### [Assignment]
In the data that follows, every line containing the word "como" should be returned.

Source records
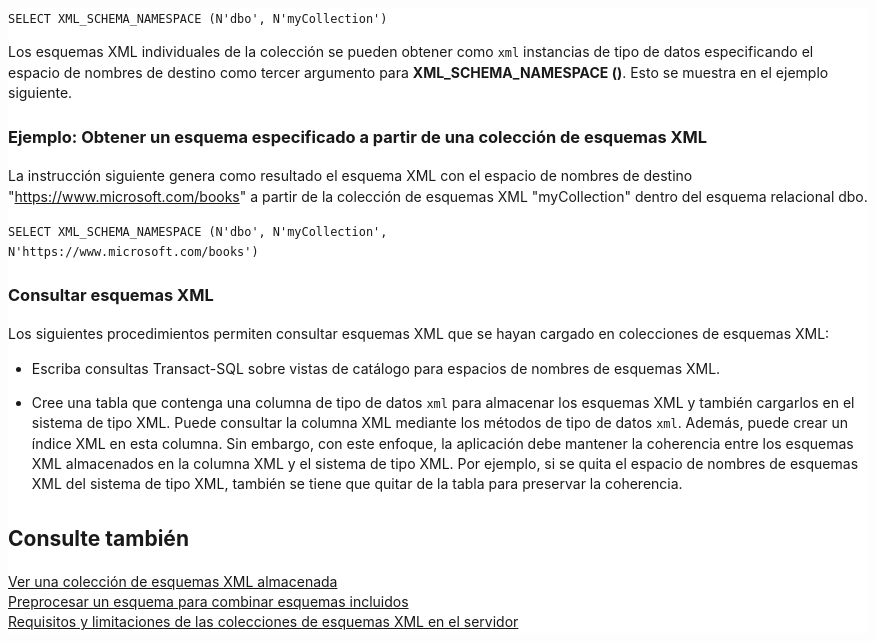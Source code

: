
 ```  
SELECT XML_SCHEMA_NAMESPACE (N'dbo', N'myCollection')  
```  
  
 Los esquemas XML individuales de la colección se pueden obtener como `xml` instancias de tipo de datos especificando el espacio de nombres de destino como tercer argumento para **XML_SCHEMA_NAMESPACE ()**. Esto se muestra en el ejemplo siguiente.  
  
### <a name="example-output-a-specified-schema-from-an-xml-schema-collection"></a>Ejemplo: Obtener un esquema especificado a partir de una colección de esquemas XML  
 La instrucción siguiente genera como resultado el esquema XML con el espacio de nombres de destino "<https://www.microsoft.com/books>" a partir de la colección de esquemas XML "myCollection" dentro del esquema relacional dbo.  
  
```  
SELECT XML_SCHEMA_NAMESPACE (N'dbo', N'myCollection',   
N'https://www.microsoft.com/books')  
```  
  
### <a name="querying-xml-schemas"></a>Consultar esquemas XML  
 Los siguientes procedimientos permiten consultar esquemas XML que se hayan cargado en colecciones de esquemas XML:  
  
-   Escriba consultas Transact-SQL sobre vistas de catálogo para espacios de nombres de esquemas XML.  
  
-   Cree una tabla que contenga una columna de tipo de datos `xml` para almacenar los esquemas XML y también cargarlos en el sistema de tipo XML. Puede consultar la columna XML mediante los métodos de tipo de datos `xml`. Además, puede crear un índice XML en esta columna. Sin embargo, con este enfoque, la aplicación debe mantener la coherencia entre los esquemas XML almacenados en la columna XML y el sistema de tipo XML. Por ejemplo, si se quita el espacio de nombres de esquemas XML del sistema de tipo XML, también se tiene que quitar de la tabla para preservar la coherencia.  
  
## <a name="see-also"></a>Consulte también  
 [Ver una colección de esquemas XML almacenada](../xml/view-a-stored-xml-schema-collection.md)   
 [Preprocesar un esquema para combinar esquemas incluidos](../xml/preprocess-a-schema-to-merge-included-schemas.md)   
 [Requisitos y limitaciones de las colecciones de esquemas XML en el servidor](../xml/requirements-and-limitations-for-xml-schema-collections-on-the-server.md)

### [Expected answer]
 Los esquemas XML individuales de la colección se pueden obtener como `xml` instancias de tipo de datos especificando el espacio de nombres de destino como tercer argumento para **XML_SCHEMA_NAMESPACE ()**. Esto se muestra en el ejemplo siguiente.  
 La instrucción siguiente genera como resultado el esquema XML con el espacio de nombres de destino "<https://www.microsoft.com/books>" a partir de la colección de esquemas XML "myCollection" dentro del esquema relacional dbo.  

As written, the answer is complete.